## RECORDS FOR THE TASK
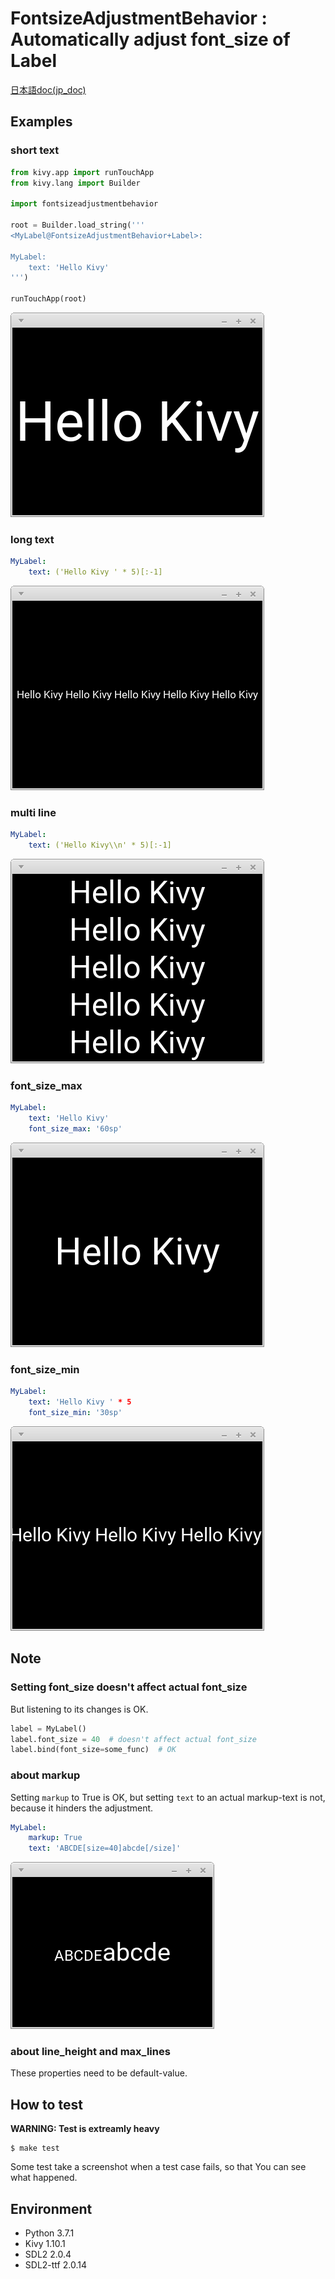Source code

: # FontsizeAdjustmentBehavior : Automatically adjust font_size of Label

[日本語doc(jp_doc)](README_jp.md)

## Examples

### short text

```python
from kivy.app import runTouchApp
from kivy.lang import Builder

import fontsizeadjustmentbehavior

root = Builder.load_string('''
<MyLabel@FontsizeAdjustmentBehavior+Label>:

MyLabel:
    text: 'Hello Kivy'
''')

runTouchApp(root)
```

![](screenshot/short_text.png)

### long text

```yaml
MyLabel:
    text: ('Hello Kivy ' * 5)[:-1]
```

![](screenshot/long_text.png)

### multi line

```yaml
MyLabel:
    text: ('Hello Kivy\\n' * 5)[:-1]
```

![](screenshot/multiline.png)

### font_size_max

```yaml
MyLabel:
    text: 'Hello Kivy'
    font_size_max: '60sp'
```

![](screenshot/font_size_max.png)

### font_size_min

```yaml
MyLabel:
    text: 'Hello Kivy ' * 5
    font_size_min: '30sp'
```

![](screenshot/font_size_min.png)

## Note

### Setting font\_size doesn't affect actual font\_size

But listening to its changes is OK.

```python
label = MyLabel()
label.font_size = 40  # doesn't affect actual font_size
label.bind(font_size=some_func)  # OK
```

### about markup

Setting `markup` to True is OK, but setting `text` to an actual markup-text is not, because it hinders the adjustment.

```yaml
MyLabel:
    markup: True
    text: 'ABCDE[size=40]abcde[/size]'
```

![](screenshot/failure_markup.png)

### about line\_height and max\_lines

These properties need to be default-value.


## How to test

**WARNING: Test is extreamly heavy**

```
$ make test
```

Some test take a screenshot when a test case fails, so that You can see what happened.

## Environment

- Python 3.7.1
- Kivy 1.10.1
- SDL2 2.0.4
- SDL2-ttf 2.0.14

## WORK ITEM
For the material above, reproduce exactly the lines from the line with "But listening to its changes is OK." to the line with "## How to test", inclusive, and exclude all others.

## THE ANSWER
But listening to its changes is OK.

```python
label = MyLabel()
label.font_size = 40  # doesn't affect actual font_size
label.bind(font_size=some_func)  # OK
```

### about markup

Setting `markup` to True is OK, but setting `text` to an actual markup-text is not, because it hinders the adjustment.

```yaml
MyLabel:
    markup: True
    text: 'ABCDE[size=40]abcde[/size]'
```

![](screenshot/failure_markup.png)

### about line\_height and max\_lines

These properties need to be default-value.


## How to test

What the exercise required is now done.